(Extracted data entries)
= Beginning of Section =
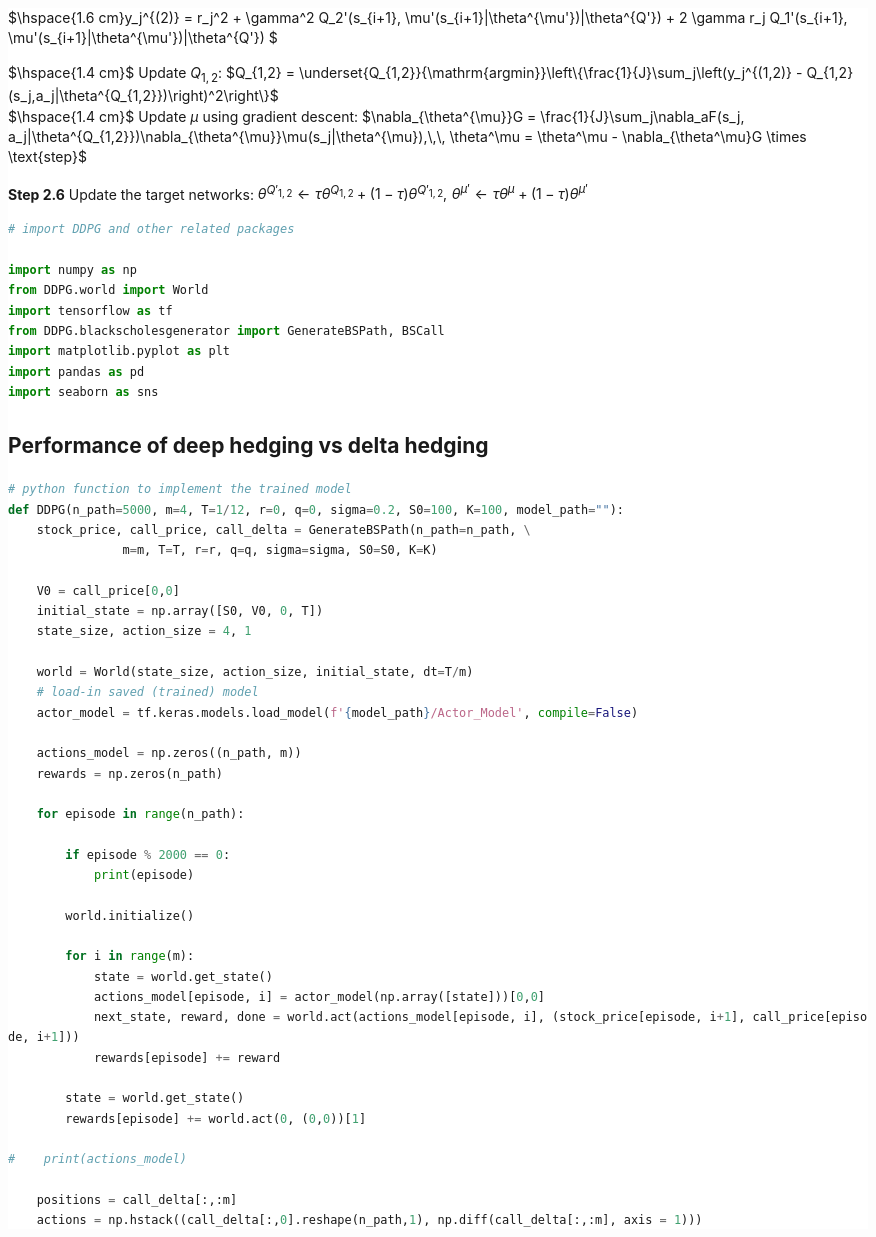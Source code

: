 $\hspace{1.6 cm}y_j^{(2)} = r_j^2 + \gamma^2 Q_2'(s_{i+1}, \mu'(s_{i+1}|\theta^{\mu'})|\theta^{Q'}) + 2 \gamma r_j Q_1'(s_{i+1}, \mu'(s_{i+1}|\theta^{\mu'})|\theta^{Q'}) $ 

$\hspace{1.4 cm}$ Update $Q_{1,2}$: $Q_{1,2} = \underset{Q_{1,2}}{\mathrm{argmin}}\left\{\frac{1}{J}\sum_j\left(y_j^{(1,2)} - Q_{1,2}(s_j,a_j|\theta^{Q_{1,2}})\right)^2\right\}$ <br>
$\hspace{1.4 cm}$ Update $\mu$ using gradient descent: $\nabla_{\theta^{\mu}}G = \frac{1}{J}\sum_j\nabla_aF(s_j, a_j|\theta^{Q_{1,2}})\nabla_{\theta^{\mu}}\mu(s_j|\theta^{\mu}),\,\, \theta^\mu = \theta^\mu - \nabla_{\theta^\mu}G \times \text{step}$

**Step 2.6** Update the target networks: $\theta^{Q'_{1,2}} \leftarrow \tau\theta^{Q_{1,2}} + (1-\tau)\theta^{Q'_{1,2}}, \,\,\theta^{\mu'} \leftarrow \tau\theta^\mu + (1-\tau)\theta^{\mu'}$


```python
# import DDPG and other related packages

import numpy as np
from DDPG.world import World
import tensorflow as tf
from DDPG.blackscholesgenerator import GenerateBSPath, BSCall
import matplotlib.pyplot as plt
import pandas as pd
import seaborn as sns
```

## Performance of deep hedging vs delta hedging


```python
# python function to implement the trained model 
def DDPG(n_path=5000, m=4, T=1/12, r=0, q=0, sigma=0.2, S0=100, K=100, model_path=""):
    stock_price, call_price, call_delta = GenerateBSPath(n_path=n_path, \
                m=m, T=T, r=r, q=q, sigma=sigma, S0=S0, K=K)
        
    V0 = call_price[0,0]
    initial_state = np.array([S0, V0, 0, T])
    state_size, action_size = 4, 1

    world = World(state_size, action_size, initial_state, dt=T/m)
    # load-in saved (trained) model 
    actor_model = tf.keras.models.load_model(f'{model_path}/Actor_Model', compile=False)

    actions_model = np.zeros((n_path, m))
    rewards = np.zeros(n_path)

    for episode in range(n_path):

        if episode % 2000 == 0:
            print(episode)

        world.initialize()

        for i in range(m):
            state = world.get_state()
            actions_model[episode, i] = actor_model(np.array([state]))[0,0]
            next_state, reward, done = world.act(actions_model[episode, i], (stock_price[episode, i+1], call_price[episode, i+1]))
            rewards[episode] += reward 

        state = world.get_state()
        rewards[episode] += world.act(0, (0,0))[1]

#    print(actions_model)
    
    positions = call_delta[:,:m]
    actions = np.hstack((call_delta[:,0].reshape(n_path,1), np.diff(call_delta[:,:m], axis = 1)))
```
= End of Section =
* TASK
The answer should be all lines from the entries above that hold the word "rewards".

* TASK ANSWER
    rewards = np.zeros(n_path)
            rewards[episode] += reward 
        rewards[episode] += world.act(0, (0,0))[1]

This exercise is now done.